Directions for this task
Which lines of the material contain the word "supervision"? Show each one.

--- --- ---

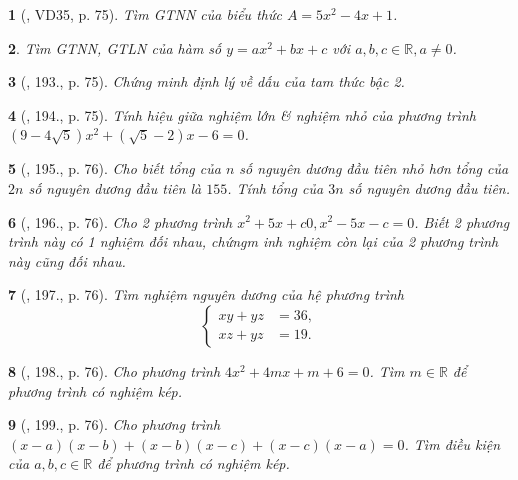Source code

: \documentclass{article}
\newtheorem{baitoan}{}
\begin{document}
\begin{baitoan}[\cite{Tuyen_Toan_9_old}, VD35, p. 75]
	Tìm {\rm GTNN} của biểu thức $A = 5x^2 - 4x + 1$.
\end{baitoan}

\begin{baitoan}
	Tìm {\rm GTNN, GTLN} của hàm số $y = ax^2 + bx + c$ với $a,b,c\in\mathbb{R},a\ne0$.
\end{baitoan}

\begin{baitoan}[\cite{Tuyen_Toan_9_old}, 193., p. 75]
	Chứng minh định lý về dấu của tam thức bậc 2.
\end{baitoan}

\begin{baitoan}[\cite{Tuyen_Toan_9_old}, 194., p. 75]
	Tính hiệu giữa nghiệm lớn \& nghiệm nhỏ của phương trình $(9 - 4\sqrt{5})x^2 + (\sqrt{5} - 2)x - 6 = 0$.
\end{baitoan}

\begin{baitoan}[\cite{Tuyen_Toan_9_old}, 195., p. 76]
	Cho biết tổng của $n$ số nguyên dương đầu tiên nhỏ hơn tổng của $2n$ số nguyên dương đầu tiên là $155$. Tính tổng của $3n$ số nguyên dương đầu tiên.
\end{baitoan}

\begin{baitoan}[\cite{Tuyen_Toan_9_old}, 196., p. 76]
	Cho 2 phương trình $x^2 + 5x + c 0,x^2 - 5x - c = 0$. Biết 2 phương trình này có 1 nghiệm đối nhau, chứngm inh nghiệm còn lại của 2 phương trình này cũng đối nhau.
\end{baitoan}

\begin{baitoan}[\cite{Tuyen_Toan_9_old}, 197., p. 76]
	Tìm nghiệm nguyên dương của hệ phương trình
	\begin{equation*}
		\left\{\begin{split}
			xy + yz &= 36,\\
			xz + yz &= 19.
		\end{split}\right.
	\end{equation*}
\end{baitoan}

\begin{baitoan}[\cite{Tuyen_Toan_9_old}, 198., p. 76]
	Cho phương trình $4x^2 + 4mx + m + 6 = 0$. Tìm $m\in\mathbb{R}$ để phương trình có nghiệm kép.
\end{baitoan}

\begin{baitoan}[\cite{Tuyen_Toan_9_old}, 199., p. 76]
	Cho phương trình $(x - a)(x - b) + (x - b)(x - c) + (x - c)(x - a) = 0$. Tìm điều kiện của $a,b,c\in\mathbb{R}$ để phương trình có nghiệm kép.
\end{baitoan}
\end{document}
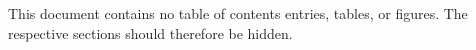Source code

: \documentclass[lot,lof]{fithesis3}
\begin{document}
  This document contains no table of contents entries, tables, or
  figures. The respective sections should therefore be hidden.
\end{document}
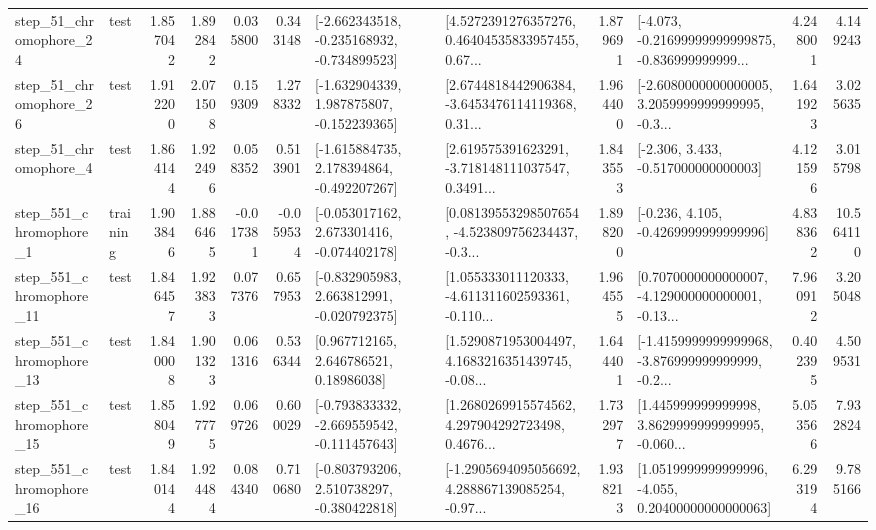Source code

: \begin{tabular}{llrrrrllrlrr}
   step\_51\_chromophore\_24 &      test &      1.857042 &    1.892842 &      0.035800 &  0.343148 &  [-2.662343518, -0.235168932, -0.734899523] &  [4.5272391276357276, 0.46404535833957455, 0.67... &       1.879691 &  [-4.073, -0.21699999999999875, -0.836999999999... &            4.248001 &          4.149243 \\
   step\_51\_chromophore\_26 &      test &      1.912200 &    2.071508 &      0.159309 &  1.278332 &   [-1.632904339, 1.987875807, -0.152239365] &  [2.6744818442906384, -3.6453476114119368, 0.31... &       1.964400 &  [-2.6080000000000005, 3.2059999999999995, -0.3... &            1.641923 &          3.025635 \\
    step\_51\_chromophore\_4 &      test &      1.864144 &    1.922496 &      0.058352 &  0.513901 &   [-1.615884735, 2.178394864, -0.492207267] &  [2.619575391623291, -3.718148111037547, 0.3491... &       1.843553 &                [-2.306, 3.433, -0.517000000000003] &            4.121596 &          3.015798 \\
   step\_551\_chromophore\_1 &  training &      1.903846 &    1.886465 &     -0.017381 & -0.059534 &   [-0.053017162, 2.673301416, -0.074402178] &  [0.08139553298507654, -4.523809756234437, -0.3... &       1.898200 &               [-0.236, 4.105, -0.4269999999999996] &            4.838362 &         10.564110 \\
  step\_551\_chromophore\_11 &      test &      1.846457 &    1.923833 &      0.077376 &  0.657953 &   [-0.832905983, 2.663812991, -0.020792375] &  [1.055333011120333, -4.611311602593361, -0.110... &       1.964555 &  [0.7070000000000007, -4.129000000000001, -0.13... &            7.960912 &          3.205048 \\
  step\_551\_chromophore\_13 &      test &      1.840008 &    1.901323 &      0.061316 &  0.536344 &      [0.967712165, 2.646786521, 0.18986038] &  [1.5290871953004497, 4.1683216351439745, -0.08... &       1.644401 &  [-1.4159999999999968, -3.876999999999999, -0.2... &            0.402395 &          4.509531 \\
  step\_551\_chromophore\_15 &      test &      1.858049 &    1.927775 &      0.069726 &  0.600029 &  [-0.793833332, -2.669559542, -0.111457643] &  [1.2680269915574562, 4.297904292723498, 0.4676... &       1.732977 &  [1.445999999999998, 3.8629999999999995, -0.060... &            5.053566 &          7.932824 \\
  step\_551\_chromophore\_16 &      test &      1.840144 &    1.924484 &      0.084340 &  0.710680 &   [-0.803793206, 2.510738297, -0.380422818] &  [-1.2905694095056692, 4.288867139085254, -0.97... &       1.938213 &  [1.0519999999999996, -4.055, 0.20400000000000063] &            6.293194 &          9.785166 \\

\end{tabular}

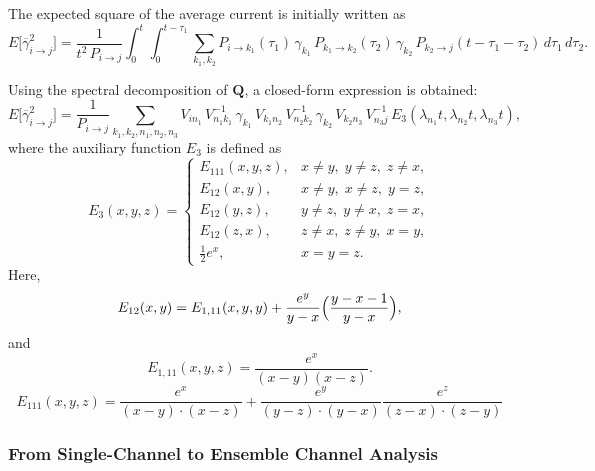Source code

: \documentclass[pdflatex,sn-nature]{sn-jnl}%
\begin{document}
The expected square of the average current is initially written as
\begin{equation}
E\bigl[\overline{\gamma}_{i\rightarrow j}^2\bigr] = \frac{1}{t^2\,P_{i\rightarrow j}} \int_0^t\int_0^{t-\tau_1} \sum_{k_1,k_2} P_{i\rightarrow k_1}(\tau_1)\,\gamma_{k_1}\,P_{k_1\rightarrow k_2}(\tau_2)\,\gamma_{k_2}\,P_{k_2\rightarrow j}(t-\tau_1-\tau_2)\,d\tau_1\,d\tau_2.
\label{eq:expected_square_integral_short}
\end{equation}

Using the spectral decomposition of \(\mathbf{Q}\), a closed-form expression is obtained:
	\begin{equation}
	E\bigl[\overline{\gamma}_{i\rightarrow j}^2\bigr] = \frac{1}{P_{i\rightarrow j}} \sum_{k_1,k_2,n_1,n_2,n_3} V_{i n_1}\,V^{-1}_{n_1 k_1}\,\gamma_{k_1}\,V_{k_1 n_2}\,V^{-1}_{n_2 k_2}\,\gamma_{k_2}\,V_{k_2 n_3}\,V^{-1}_{n_3 j}\,E_3(\lambda_{n_1}t,\lambda_{n_2}t,\lambda_{n_3}t),
\label{eq:expected_square_closed_short}
\end{equation}
where the auxiliary function \(E_3\) is defined as
\begin{equation}
E_3(x,y,z)= 
\begin{cases}
E_{111}(x,y,z), & x\neq y,\; y\neq z,\; z\neq x,\\[1mm]
E_{12}(x,y),   & x\neq y,\; x\neq z,\; y=z,\\[1mm]
	E_{12}(y,z),   & y\neq z,\; y\neq x,\; z=x,\\[1mm]
	E_{12}(z,x),   & z\neq x,\; z\neq y,\; x=y,\\[1mm]
\frac{1}{2}e^x, & x=y=z.
\end{cases}
\label{eq:E3_short}
\end{equation}
Here,
	\begin{equation}
	E_{12}(x,y)= E_{1,11}(x,y,y) + \frac{e^y}{y-x}\Bigl(\frac{y-x-1}{y-x}\Bigr),
		\label{eq:E12_short}
		\end{equation}
		and
		\begin{equation}
		E_{1,11}(x,y,z)= \frac{e^x}{(x-y)(x-z)}.
	\label{eq:E1_11_short}
	\end{equation}
\begin{equation}
	E_{111}(x,y,z)= \frac{e^x}{(x-y)\cdot (x-z)} +\frac{e^y}{(y-z)\cdot (y-x)} \frac{e^z}{(z-x)\cdot (z-y)} 
    \label{eq:E111_short}
\end{equation}
\subsubsection{From Single-Channel to Ensemble Channel Analysis}
\end{document}
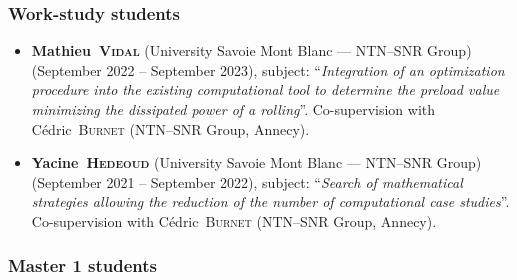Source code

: \documentclass[final, a4paper, oneside, 12pt]{article}
\numberwithin{equation}{section}
\begin{document}
\subsubsection{Work-study students}

\begin{itemize}

  \item \textbf{Mathieu~\textsc{Vidal}} (University Savoie Mont Blanc --- NTN--SNR Group) (September 2022 -- September 2023), subject: ``\textit{Integration of an optimization procedure into the existing computational tool to determine the preload value minimizing the dissipated power of a rolling}''. Co-supervision with C\'edric~\textsc{Burnet} (NTN--SNR Group, Annecy).

  \item \textbf{Yacine~\textsc{Hedeoud}} (University Savoie Mont Blanc --- NTN--SNR Group) (September 2021 -- September 2022), subject: ``\textit{Search of mathematical strategies allowing the reduction of the number of computational case studies}''. Co-supervision with C\'edric~\textsc{Burnet} (NTN--SNR Group, Annecy).
  
\end{itemize}

\subsubsection{Master 1 students}
\end{document}
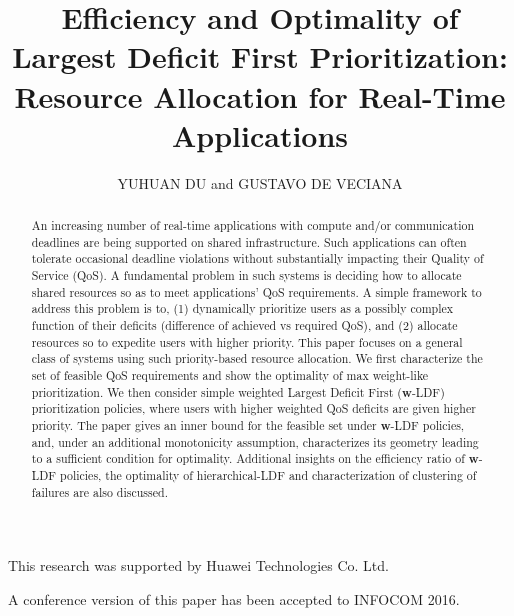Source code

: \documentclass[prodmode,acmtompecs]{acmsmall}
\newcommand{\add}[1]{#1}
\begin{document}

\title{Efficiency and Optimality of Largest Deficit First Prioritization: Resource Allocation for Real-Time Applications}
\author{YUHUAN DU and GUSTAVO DE VECIANA
}

\begin{abstract}
An increasing number of real-time applications with compute and/or communication deadlines
are being supported on shared infrastructure.  Such applications can often tolerate 
occasional deadline violations without substantially impacting their Quality of Service (QoS).
A fundamental problem in such systems is deciding how
to allocate shared resources so as to meet applications' QoS requirements.
A simple framework to address this problem is to, (1) dynamically prioritize users as a possibly complex function of their deficits (difference of achieved vs required QoS), and (2) allocate resources so to expedite users with higher priority.
This paper focuses on a general class of systems using such priority-based resource allocation.
We first characterize the set of feasible QoS requirements and show the optimality of max weight-like prioritization.
We then consider simple weighted Largest Deficit First ($\mathbf{w}$-LDF)
prioritization policies, where users with higher weighted QoS deficits are given higher priority.
The paper gives an inner bound for the feasible set under $\mathbf{w}$-LDF policies, and,
under an additional monotonicity assumption, characterizes its geometry leading to a sufficient condition for optimality.
Additional insights on the efficiency ratio of $\mathbf{w}$-LDF policies, the 
optimality of hierarchical-LDF and characterization of clustering of failures are also discussed.
\end{abstract}


\begin{bottomstuff}
\add{
This research was supported by Huawei Technologies Co. Ltd.}

\add{A conference version of this paper has been accepted to INFOCOM 2016. 
}
\end{bottomstuff}

\maketitle
\end{document}
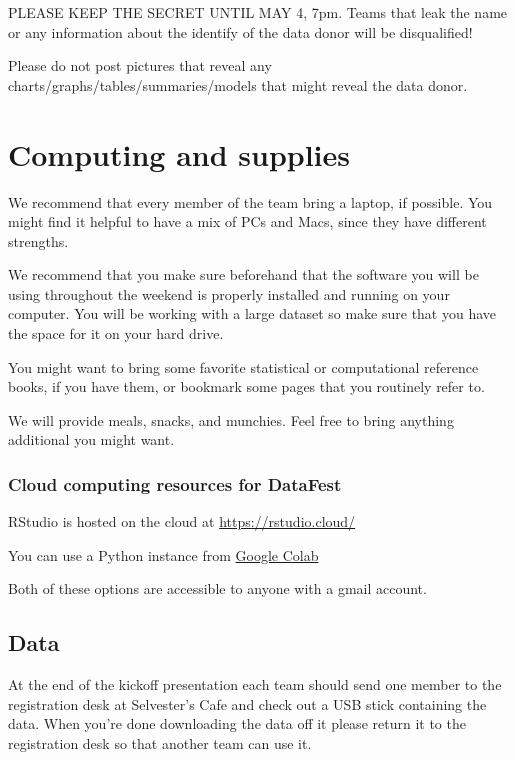 \documentclass[]{article}
\begin{document}
PLEASE KEEP THE SECRET UNTIL MAY 4, 7pm. Teams that leak the name or any
information about the identify of the data donor will be disqualified!

Please do not post pictures that reveal any
charts/graphs/tables/summaries/models that might reveal the data donor.

\hypertarget{computing-and-supplies}{%
\section{Computing and supplies}\label{computing-and-supplies}}

We recommend that every member of the team bring a laptop, if possible.
You might find it helpful to have a mix of PCs and Macs, since they have
different strengths.

We recommend that you make sure beforehand that the software you will be
using throughout the weekend is properly installed and running on your
computer. You will be working with a large dataset so make sure that you
have the space for it on your hard drive.

You might want to bring some favorite statistical or computational
reference books, if you have them, or bookmark some pages that you
routinely refer to.

We will provide meals, snacks, and munchies. Feel free to bring anything
additional you might want.

\hypertarget{cloud-computing-resources-for-datafest}{%
\subsubsection{Cloud computing resources for
DataFest}\label{cloud-computing-resources-for-datafest}}

RStudio is hosted on the cloud at \url{https://rstudio.cloud/}

You can use a Python instance from
\href{https://colab.research.google.com/}{Google Colab}

Both of these options are accessible to anyone with a gmail account.

\hypertarget{data}{%
\subsection{Data}\label{data}}

At the end of the kickoff presentation each team should send one member
to the registration desk at Selvester's Cafe and check out a USB stick
containing the data. When you're done downloading the data off it please
return it to the registration desk so that another team can use it.
\end{document}
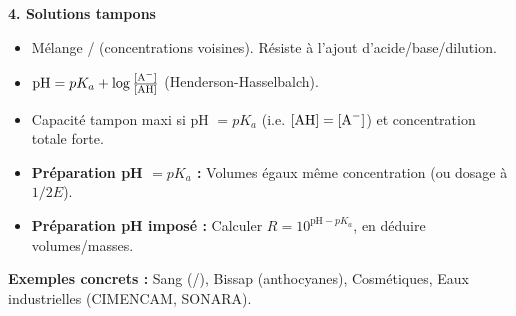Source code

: \documentclass[11pt]{article}
\begin{document}
\begin{bilan}
\textbf{4. Solutions tampons}
\begin{itemize}
  \item Mélange / (concentrations voisines). Résiste à l'ajout d'acide/base/dilution.
  \item $\mathrm{pH} = pK_a + \log\frac{[\ce{A-}]}{[\ce{AH}]}$ (Henderson-Hasselbalch).
  \item Capacité tampon maxi si pH $= pK_a$ (i.e. $[\ce{AH}] = [\ce{A-}]$) et concentration totale forte.
  \item \textbf{Préparation pH $= pK_a$ :} Volumes égaux même concentration (ou dosage à $1/2E$).
  \item \textbf{Préparation pH imposé :} Calculer $R = 10^{\mathrm{pH}-pK_a}$, en déduire volumes/masses.
\end{itemize}

\textbf{Exemples concrets :} Sang (/), Bissap (anthocyanes), Cosmétiques, Eaux industrielles (CIMENCAM, SONARA).
\end{bilan}
\end{document}
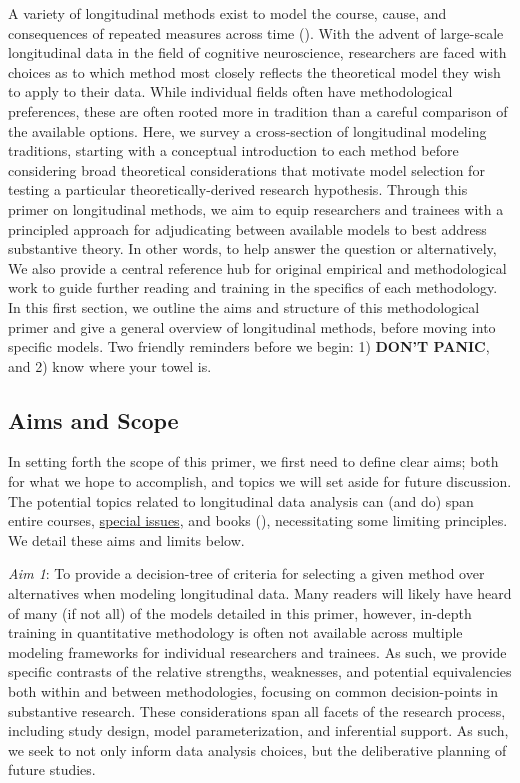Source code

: \documentclass[11pt]{article}
\begin{document}
A variety of longitudinal methods exist to model the course, cause, and consequences of repeated measures across time (\cite{curran_twelve_2010}). With the advent of large-scale longitudinal data in the field of cognitive neuroscience, researchers are faced with choices as to which method most closely reflects the theoretical model they wish to apply to their data. While individual fields often have methodological preferences, these are often rooted more in tradition than a careful comparison of the available options. Here, we survey a cross-section of longitudinal modeling traditions, starting with a conceptual introduction to each method before considering broad theoretical considerations that motivate model selection for testing a particular theoretically-derived research hypothesis. Through this primer on longitudinal methods, we aim to equip researchers and trainees with a principled approach for adjudicating between available models to best address substantive theory. In other words, to help answer the question  or alternatively,  We also provide a central reference hub for original empirical and methodological work to guide further reading and training in the specifics of each methodology. In this first section, we outline the aims and structure of this methodological primer and give a general overview of longitudinal methods, before moving into specific models. Two friendly reminders before we begin: 1) \textbf{DON’T PANIC}, and 2) know where your towel is.

\subsection{Aims and Scope}
In setting forth the scope of this primer, we first need to define clear aims; both for what we hope to accomplish, and topics we will set aside for future discussion. The potential topics related to longitudinal data analysis can (and do) span entire courses, \href{https://www.sciencedirect.com/journal/developmental-cognitive-neuroscience/vol/33}{special issues}, and books (\cite{hedeker_longitudinal_2006, singer_applied_2003,bollen_latent_2006}), necessitating some limiting principles. We detail these aims and limits below.

\textit{Aim 1}: To provide a decision-tree of criteria for selecting a given method over alternatives when modeling longitudinal data. Many readers will likely have heard of many (if not all) of the models detailed in this primer, however, in-depth training in quantitative methodology is often not available across multiple modeling frameworks for individual researchers and trainees. As such, we provide specific contrasts of the relative strengths, weaknesses, and potential equivalencies both within and between methodologies, focusing on common decision-points in substantive research. These considerations span all facets of the research process, including study design, model parameterization, and inferential support. As such, we seek to not only inform data analysis choices, but the deliberative planning of future studies.
\end{document}
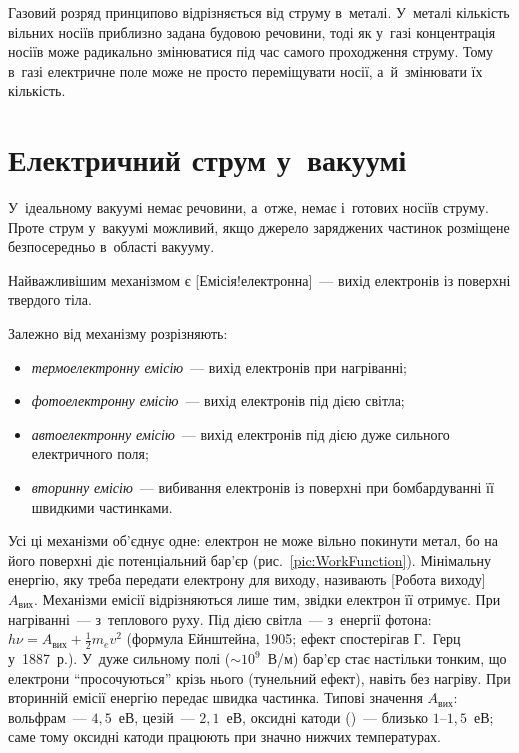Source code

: \begin{Attention}
	Газовий розряд принципово відрізняється від струму в~металі. У~металі кількість
	вільних носіїв приблизно задана будовою речовини, тоді як у~газі концентрація носіїв
	може радикально змінюватися під час самого проходження струму. Тому в~газі електричне
	поле може не просто переміщувати носії, а~й~змінювати їх кількість.
\end{Attention}


\section{Електричний струм у~вакуумі}\label{sec:CurrentInVacuum}\hypertarget{current-in-vacuum}{}


У~ідеальному вакуумі немає речовини, а~отже, немає і~готових носіїв струму. Проте струм
у~вакуумі можливий, якщо джерело заряджених частинок розміщене безпосередньо в~області
вакууму.

Найважливішим механізмом є [Емісія!електронна]~--- вихід електронів із поверхні
твердого тіла.

Залежно від механізму розрізняють:
\begin{itemize}
	\item \emph{термоелектронну емісію}~--- вихід електронів при нагріванні;
	\item \emph{фотоелектронну емісію}~--- вихід електронів під дією світла;
	\item \emph{автоелектронну емісію}~--- вихід електронів під дією дуже сильного
	  електричного поля;
	\item \emph{вторинну емісію}~--- вибивання електронів із поверхні при бомбардуванні
	  її швидкими частинками.
\end{itemize}

Усі ці механізми об'єднує одне: електрон не може вільно покинути метал, бо на його
поверхні діє потенціальний бар'єр (рис.~\ref{pic:WorkFunction}). Мінімальну енергію, яку
треба передати електрону для виходу, називають [Робота виходу] $A_{\text{вих}}$.
Механізми емісії відрізняються лише тим, звідки електрон її отримує. При нагріванні~---
з~теплового руху. Під дією світла~--- з~енергії фотона:
$h\nu=A_{\text{вих}}+\tfrac12m_ev^2$ (формула Ейнштейна, 1905; ефект спостерігав Г.~Герц
у~1887~р.). У~дуже сильному полі ($\sim10^9$~В/м) бар'єр стає настільки тонким, що
електрони \enquote{просочуються} крізь нього (тунельний ефект), навіть без нагріву. При
вторинній емісії енергію передає швидка частинка. Типові значення $A_{\text{вих}}$:
вольфрам~--- $4{,}5$~еВ, цезій~--- $2{,}1$~еВ, оксидні катоди ()~--- близько
$1$--$1{,}5$~еВ; саме тому оксидні катоди працюють при значно нижчих температурах.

--- --- ---

Response to this task
  \item \textbf{Mathieu~\textsc{Vidal}} (University Savoie Mont Blanc --- NTN--SNR Group) (September 2022 -- September 2023), subject: ``\textit{Integration of an optimization procedure into the existing computational tool to determine the preload value minimizing the dissipated power of a rolling}''. Co-supervision with C\'edric~\textsc{Burnet} (NTN--SNR Group, Annecy).
  \item \textbf{Yacine~\textsc{Hedeoud}} (University Savoie Mont Blanc --- NTN--SNR Group) (September 2021 -- September 2022), subject: ``\textit{Search of mathematical strategies allowing the reduction of the number of computational case studies}''. Co-supervision with C\'edric~\textsc{Burnet} (NTN--SNR Group, Annecy).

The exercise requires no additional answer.